(Replying to Felipe's comment from the thread "Re: [Acme] Adam Roach's
Discuss on draft-ietf-acme-acme-14: (with DISCUSS and COMMENT)")
On 08/30/2018 11:17 AM, Felipe Gasper wrote:
> Would it work to keep certificate fetches as plain GET?
>
> In shared hosting environments it’s common for a privileged process
to request certificates on behalf of user accounts. This avoids having
1,000s of ACME server registrations from a single server. While
certificates are generally made available within seconds, theoretically
the delay between request and issuance could be much longer (e.g., for
OV/EV), such that it might be prudent for that privileged process to
give the order ID to the user and have the user poll for the
certificate, e.g., via cron.
This use case makes sense, but I think it is not critical enough to
carve out an exception from the "GETs become POSTs" plan.
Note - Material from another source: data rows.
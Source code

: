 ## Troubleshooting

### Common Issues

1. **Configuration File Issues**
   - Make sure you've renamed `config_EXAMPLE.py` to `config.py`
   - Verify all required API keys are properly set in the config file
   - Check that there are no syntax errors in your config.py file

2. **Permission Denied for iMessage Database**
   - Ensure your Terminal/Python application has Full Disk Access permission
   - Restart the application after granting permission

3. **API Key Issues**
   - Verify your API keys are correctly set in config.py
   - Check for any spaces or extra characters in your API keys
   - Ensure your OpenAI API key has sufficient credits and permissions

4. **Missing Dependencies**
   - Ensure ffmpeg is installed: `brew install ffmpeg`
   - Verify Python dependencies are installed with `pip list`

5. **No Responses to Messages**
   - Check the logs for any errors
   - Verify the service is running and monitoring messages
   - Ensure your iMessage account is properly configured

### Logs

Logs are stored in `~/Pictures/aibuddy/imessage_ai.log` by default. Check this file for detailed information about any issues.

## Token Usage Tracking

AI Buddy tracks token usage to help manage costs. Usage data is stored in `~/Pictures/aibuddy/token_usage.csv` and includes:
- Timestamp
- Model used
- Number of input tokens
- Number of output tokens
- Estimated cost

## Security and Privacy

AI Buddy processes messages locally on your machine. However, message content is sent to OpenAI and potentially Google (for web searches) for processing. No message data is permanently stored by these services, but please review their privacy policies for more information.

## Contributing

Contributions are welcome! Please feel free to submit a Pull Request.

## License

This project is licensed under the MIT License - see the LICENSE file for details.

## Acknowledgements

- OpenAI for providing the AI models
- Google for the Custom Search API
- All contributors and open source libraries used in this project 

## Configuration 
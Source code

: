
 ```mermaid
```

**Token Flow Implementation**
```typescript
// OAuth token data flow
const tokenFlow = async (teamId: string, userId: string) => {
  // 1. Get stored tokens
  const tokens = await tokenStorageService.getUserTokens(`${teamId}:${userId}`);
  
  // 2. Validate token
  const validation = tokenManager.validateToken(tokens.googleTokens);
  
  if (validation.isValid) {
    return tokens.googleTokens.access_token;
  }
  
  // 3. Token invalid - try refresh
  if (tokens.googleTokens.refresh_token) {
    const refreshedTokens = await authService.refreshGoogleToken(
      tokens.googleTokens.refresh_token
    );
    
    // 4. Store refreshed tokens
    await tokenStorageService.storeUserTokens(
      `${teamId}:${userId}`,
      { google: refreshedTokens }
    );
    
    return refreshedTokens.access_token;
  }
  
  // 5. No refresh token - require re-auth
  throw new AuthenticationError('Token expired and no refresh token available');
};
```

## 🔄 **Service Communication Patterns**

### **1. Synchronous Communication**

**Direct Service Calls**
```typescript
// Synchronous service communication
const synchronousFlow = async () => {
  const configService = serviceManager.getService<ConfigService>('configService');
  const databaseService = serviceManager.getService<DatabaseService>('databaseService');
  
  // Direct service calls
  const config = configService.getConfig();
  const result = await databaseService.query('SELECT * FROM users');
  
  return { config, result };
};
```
If the ACME
implementation structures certificate fetches such that they are
enumerable, you would wind up again with the same sort of correlation
problem Adam brought up. You could make the certificate URLs
unpredictable, but then you've introduced a notion of capability
URLs[1], which breaks the notion of having a single authentication
system for ACME.
It seems just as possible for the unprivileged process to do the polling
for the certificate, and once it's ready, make it available on the
filesystem for the unprivileged user.